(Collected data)
::::::::::
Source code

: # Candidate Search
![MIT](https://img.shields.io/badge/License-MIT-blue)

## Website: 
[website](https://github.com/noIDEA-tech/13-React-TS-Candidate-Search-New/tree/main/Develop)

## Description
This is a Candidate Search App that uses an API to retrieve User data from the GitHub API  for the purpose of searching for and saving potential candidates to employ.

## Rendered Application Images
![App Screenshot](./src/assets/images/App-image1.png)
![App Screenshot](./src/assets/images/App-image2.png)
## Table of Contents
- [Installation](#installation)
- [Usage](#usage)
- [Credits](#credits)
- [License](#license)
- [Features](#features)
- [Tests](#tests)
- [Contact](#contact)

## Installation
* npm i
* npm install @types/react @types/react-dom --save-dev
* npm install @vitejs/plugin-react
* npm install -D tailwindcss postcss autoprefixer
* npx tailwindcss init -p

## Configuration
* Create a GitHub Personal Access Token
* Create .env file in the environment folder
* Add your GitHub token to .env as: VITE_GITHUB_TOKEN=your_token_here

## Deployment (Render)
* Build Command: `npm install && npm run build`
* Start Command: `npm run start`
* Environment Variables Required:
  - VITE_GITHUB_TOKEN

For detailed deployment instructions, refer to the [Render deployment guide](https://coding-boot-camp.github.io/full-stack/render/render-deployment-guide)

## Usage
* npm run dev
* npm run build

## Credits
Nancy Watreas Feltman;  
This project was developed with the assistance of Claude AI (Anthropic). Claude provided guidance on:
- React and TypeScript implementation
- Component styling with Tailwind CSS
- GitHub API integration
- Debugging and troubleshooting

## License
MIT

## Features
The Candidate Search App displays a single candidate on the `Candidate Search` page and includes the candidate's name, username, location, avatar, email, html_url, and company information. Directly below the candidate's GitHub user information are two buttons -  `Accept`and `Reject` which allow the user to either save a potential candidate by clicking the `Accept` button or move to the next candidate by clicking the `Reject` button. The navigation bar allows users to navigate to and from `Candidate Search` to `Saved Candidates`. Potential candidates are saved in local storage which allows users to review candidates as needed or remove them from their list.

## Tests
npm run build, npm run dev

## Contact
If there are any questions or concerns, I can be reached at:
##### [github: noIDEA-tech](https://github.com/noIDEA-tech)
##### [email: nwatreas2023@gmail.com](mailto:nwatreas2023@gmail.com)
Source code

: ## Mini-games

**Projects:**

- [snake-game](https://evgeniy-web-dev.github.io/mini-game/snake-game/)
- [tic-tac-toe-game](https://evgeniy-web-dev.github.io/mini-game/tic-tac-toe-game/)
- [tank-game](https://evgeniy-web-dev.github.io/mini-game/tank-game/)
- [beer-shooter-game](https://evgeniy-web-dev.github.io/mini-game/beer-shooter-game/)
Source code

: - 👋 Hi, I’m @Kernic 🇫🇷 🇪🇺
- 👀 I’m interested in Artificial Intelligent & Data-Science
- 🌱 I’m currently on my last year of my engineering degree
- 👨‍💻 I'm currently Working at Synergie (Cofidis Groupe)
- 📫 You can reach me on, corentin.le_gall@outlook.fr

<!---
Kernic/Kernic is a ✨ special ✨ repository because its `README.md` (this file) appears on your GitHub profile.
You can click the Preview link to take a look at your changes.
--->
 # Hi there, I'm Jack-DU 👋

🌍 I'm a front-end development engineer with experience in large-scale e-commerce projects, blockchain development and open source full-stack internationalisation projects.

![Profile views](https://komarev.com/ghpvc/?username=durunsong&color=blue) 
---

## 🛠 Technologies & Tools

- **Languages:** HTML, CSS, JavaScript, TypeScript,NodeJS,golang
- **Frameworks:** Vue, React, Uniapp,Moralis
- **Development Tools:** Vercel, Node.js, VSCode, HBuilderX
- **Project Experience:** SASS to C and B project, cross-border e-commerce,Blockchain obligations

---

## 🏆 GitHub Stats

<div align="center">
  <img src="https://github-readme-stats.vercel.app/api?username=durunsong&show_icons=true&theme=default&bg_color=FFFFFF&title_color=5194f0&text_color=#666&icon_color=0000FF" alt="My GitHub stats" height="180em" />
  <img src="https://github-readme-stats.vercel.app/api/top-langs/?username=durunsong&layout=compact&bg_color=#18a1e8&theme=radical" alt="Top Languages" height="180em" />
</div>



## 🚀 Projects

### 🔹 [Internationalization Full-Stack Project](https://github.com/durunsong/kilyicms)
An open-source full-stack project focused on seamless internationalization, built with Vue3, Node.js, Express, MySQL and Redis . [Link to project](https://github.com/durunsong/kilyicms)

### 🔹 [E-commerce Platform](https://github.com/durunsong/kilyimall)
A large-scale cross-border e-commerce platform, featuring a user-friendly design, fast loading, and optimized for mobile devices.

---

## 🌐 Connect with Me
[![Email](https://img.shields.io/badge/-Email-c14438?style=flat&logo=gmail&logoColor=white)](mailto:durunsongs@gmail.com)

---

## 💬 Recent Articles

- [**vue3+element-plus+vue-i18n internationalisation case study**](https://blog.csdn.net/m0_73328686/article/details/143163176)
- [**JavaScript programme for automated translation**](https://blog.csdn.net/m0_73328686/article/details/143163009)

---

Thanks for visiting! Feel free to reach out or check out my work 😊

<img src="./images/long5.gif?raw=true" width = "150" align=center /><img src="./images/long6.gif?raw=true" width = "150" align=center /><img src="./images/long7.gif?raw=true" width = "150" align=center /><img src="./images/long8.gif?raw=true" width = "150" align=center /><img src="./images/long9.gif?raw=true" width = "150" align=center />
::::::::::
**Task directions:**
Set down an exact copy of the entries above.

**Output:**
Source code

: # Candidate Search
![MIT](https://img.shields.io/badge/License-MIT-blue)

## Website: 
[website](https://github.com/noIDEA-tech/13-React-TS-Candidate-Search-New/tree/main/Develop)

## Description
This is a Candidate Search App that uses an API to retrieve User data from the GitHub API  for the purpose of searching for and saving potential candidates to employ.

## Rendered Application Images
![App Screenshot](./src/assets/images/App-image1.png)
![App Screenshot](./src/assets/images/App-image2.png)
## Table of Contents
- [Installation](#installation)
- [Usage](#usage)
- [Credits](#credits)
- [License](#license)
- [Features](#features)
- [Tests](#tests)
- [Contact](#contact)

## Installation
* npm i
* npm install @types/react @types/react-dom --save-dev
* npm install @vitejs/plugin-react
* npm install -D tailwindcss postcss autoprefixer
* npx tailwindcss init -p

## Configuration
* Create a GitHub Personal Access Token
* Create .env file in the environment folder
* Add your GitHub token to .env as: VITE_GITHUB_TOKEN=your_token_here

## Deployment (Render)
* Build Command: `npm install && npm run build`
* Start Command: `npm run start`
* Environment Variables Required:
  - VITE_GITHUB_TOKEN

For detailed deployment instructions, refer to the [Render deployment guide](https://coding-boot-camp.github.io/full-stack/render/render-deployment-guide)

## Usage
* npm run dev
* npm run build

## Credits
Nancy Watreas Feltman;  
This project was developed with the assistance of Claude AI (Anthropic). Claude provided guidance on:
- React and TypeScript implementation
- Component styling with Tailwind CSS
- GitHub API integration
- Debugging and troubleshooting

## License
MIT

## Features
The Candidate Search App displays a single candidate on the `Candidate Search` page and includes the candidate's name, username, location, avatar, email, html_url, and company information. Directly below the candidate's GitHub user information are two buttons -  `Accept`and `Reject` which allow the user to either save a potential candidate by clicking the `Accept` button or move to the next candidate by clicking the `Reject` button. The navigation bar allows users to navigate to and from `Candidate Search` to `Saved Candidates`. Potential candidates are saved in local storage which allows users to review candidates as needed or remove them from their list.

## Tests
npm run build, npm run dev

## Contact
If there are any questions or concerns, I can be reached at:
##### [github: noIDEA-tech](https://github.com/noIDEA-tech)
##### [email: nwatreas2023@gmail.com](mailto:nwatreas2023@gmail.com)
Source code

: ## Mini-games

**Projects:**

- [snake-game](https://evgeniy-web-dev.github.io/mini-game/snake-game/)
- [tic-tac-toe-game](https://evgeniy-web-dev.github.io/mini-game/tic-tac-toe-game/)
- [tank-game](https://evgeniy-web-dev.github.io/mini-game/tank-game/)
- [beer-shooter-game](https://evgeniy-web-dev.github.io/mini-game/beer-shooter-game/)
Source code

: - 👋 Hi, I’m @Kernic 🇫🇷 🇪🇺
- 👀 I’m interested in Artificial Intelligent & Data-Science
- 🌱 I’m currently on my last year of my engineering degree
- 👨‍💻 I'm currently Working at Synergie (Cofidis Groupe)
- 📫 You can reach me on, corentin.le_gall@outlook.fr

<!---
Kernic/Kernic is a ✨ special ✨ repository because its `README.md` (this file) appears on your GitHub profile.
You can click the Preview link to take a look at your changes.
--->
 # Hi there, I'm Jack-DU 👋

🌍 I'm a front-end development engineer with experience in large-scale e-commerce projects, blockchain development and open source full-stack internationalisation projects.

![Profile views](https://komarev.com/ghpvc/?username=durunsong&color=blue) 
---

## 🛠 Technologies & Tools

- **Languages:** HTML, CSS, JavaScript, TypeScript,NodeJS,golang
- **Frameworks:** Vue, React, Uniapp,Moralis
- **Development Tools:** Vercel, Node.js, VSCode, HBuilderX
- **Project Experience:** SASS to C and B project, cross-border e-commerce,Blockchain obligations

---

## 🏆 GitHub Stats

<div align="center">
  <img src="https://github-readme-stats.vercel.app/api?username=durunsong&show_icons=true&theme=default&bg_color=FFFFFF&title_color=5194f0&text_color=#666&icon_color=0000FF" alt="My GitHub stats" height="180em" />
  <img src="https://github-readme-stats.vercel.app/api/top-langs/?username=durunsong&layout=compact&bg_color=#18a1e8&theme=radical" alt="Top Languages" height="180em" />
</div>



## 🚀 Projects

### 🔹 [Internationalization Full-Stack Project](https://github.com/durunsong/kilyicms)
An open-source full-stack project focused on seamless internationalization, built with Vue3, Node.js, Express, MySQL and Redis . [Link to project](https://github.com/durunsong/kilyicms)

### 🔹 [E-commerce Platform](https://github.com/durunsong/kilyimall)
A large-scale cross-border e-commerce platform, featuring a user-friendly design, fast loading, and optimized for mobile devices.

---

## 🌐 Connect with Me
[![Email](https://img.shields.io/badge/-Email-c14438?style=flat&logo=gmail&logoColor=white)](mailto:durunsongs@gmail.com)

---

## 💬 Recent Articles

- [**vue3+element-plus+vue-i18n internationalisation case study**](https://blog.csdn.net/m0_73328686/article/details/143163176)
- [**JavaScript programme for automated translation**](https://blog.csdn.net/m0_73328686/article/details/143163009)

---

Thanks for visiting! Feel free to reach out or check out my work 😊

<img src="./images/long5.gif?raw=true" width = "150" align=center /><img src="./images/long6.gif?raw=true" width = "150" align=center /><img src="./images/long7.gif?raw=true" width = "150" align=center /><img src="./images/long8.gif?raw=true" width = "150" align=center /><img src="./images/long9.gif?raw=true" width = "150" align=center />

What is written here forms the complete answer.